Retype all data exactly as given. Pictures should not be retyped.

(Material provided)

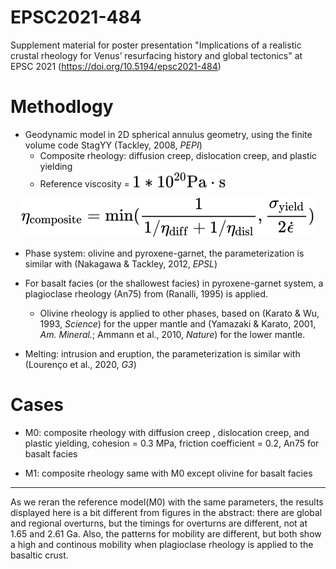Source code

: # EPSC2021-484
Supplement material for poster presentation "Implications of a realistic crustal rheology for Venus’ resurfacing history and global tectonics" at EPSC 2021 (https://doi.org/10.5194/epsc2021-484)

# Methodlogy
- Geodynamic model in 2D spherical annulus geometry, using the finite volume code StagYY (Tackley, 2008, *PEPI*) 
  - Composite rheology: diffusion creep, dislocation creep, and plastic yielding
  - Reference viscosity = <!-- $1*10^{20} \mathrm{Pa\cdot s}$ --> <img style="transform: translateY(0.1em); background: white;" src="svg/vMnZfz6iHW.svg"> 
<!-- $$
\eta_{\mathrm{composite}} = \min(\frac{1}{1/\eta_{\mathrm{diff}}+1/\eta_{\mathrm{disl}}}, \frac{\sigma_{\mathrm{yield}}}{2\dot{\epsilon}})
$$ --> 
  

<div align="center"><img style="background: white;" src="svg/gkh4VP6oyO.svg"></div> 

- Phase system: olivine and pyroxene-garnet, the parameterization is similar with (Nakagawa & Tackley, 2012, *EPSL*)

- For basalt facies (or the shallowest facies) in pyroxene-garnet system, a plagioclase rheology (An75) from (Ranalli, 1995) is applied.
  - Olivine rheology is applied to other phases, based on (Karato & Wu, 1993, *Science*) for the upper mantle and (Yamazaki & Karato, 2001, *Am. Mineral.*; Ammann et al., 2010, *Nature*) for the lower mantle.

- Melting: intrusion and eruption, the parameterization is similar with (Lourenço et al., 2020, *G3*)



# Cases
- M0: composite rheology with diffusion creep , dislocation creep, and plastic yielding, cohesion = 0.3 MPa, friction coefficient = 0.2, An75 for basalt facies

- M1: composite rheology same with M0 except olivine for basalt facies 



---
As we reran the reference model(M0) with the same parameters, the results displayed here is a bit different from figures in the abstract: there are global and regional overturns, but the timings for overturns are different, not at 1.65 and 2.61 Ga. Also, the patterns for mobility are different, but both show a high and continous mobility when plagioclase rheology is applied to the basaltic crust.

(End Material provided)

* [Response area]:
Source code

: # EPSC2021-484
Supplement material for poster presentation "Implications of a realistic crustal rheology for Venus’ resurfacing history and global tectonics" at EPSC 2021 (https://doi.org/10.5194/epsc2021-484)

# Methodlogy
- Geodynamic model in 2D spherical annulus geometry, using the finite volume code StagYY (Tackley, 2008, *PEPI*) 
  - Composite rheology: diffusion creep, dislocation creep, and plastic yielding
  - Reference viscosity = <!-- $1*10^{20} \mathrm{Pa\cdot s}$ --> <img style="transform: translateY(0.1em); background: white;" src="svg/vMnZfz6iHW.svg"> 
<!-- $$
\eta_{\mathrm{composite}} = \min(\frac{1}{1/\eta_{\mathrm{diff}}+1/\eta_{\mathrm{disl}}}, \frac{\sigma_{\mathrm{yield}}}{2\dot{\epsilon}})
$$ --> 
  

<div align="center"><img style="background: white;" src="svg/gkh4VP6oyO.svg"></div> 

- Phase system: olivine and pyroxene-garnet, the parameterization is similar with (Nakagawa & Tackley, 2012, *EPSL*)

- For basalt facies (or the shallowest facies) in pyroxene-garnet system, a plagioclase rheology (An75) from (Ranalli, 1995) is applied.
  - Olivine rheology is applied to other phases, based on (Karato & Wu, 1993, *Science*) for the upper mantle and (Yamazaki & Karato, 2001, *Am. Mineral.*; Ammann et al., 2010, *Nature*) for the lower mantle.

- Melting: intrusion and eruption, the parameterization is similar with (Lourenço et al., 2020, *G3*)



# Cases
- M0: composite rheology with diffusion creep , dislocation creep, and plastic yielding, cohesion = 0.3 MPa, friction coefficient = 0.2, An75 for basalt facies

- M1: composite rheology same with M0 except olivine for basalt facies 



---
As we reran the reference model(M0) with the same parameters, the results displayed here is a bit different from figures in the abstract: there are global and regional overturns, but the timings for overturns are different, not at 1.65 and 2.61 Ga. Also, the patterns for mobility are different, but both show a high and continous mobility when plagioclase rheology is applied to the basaltic crust.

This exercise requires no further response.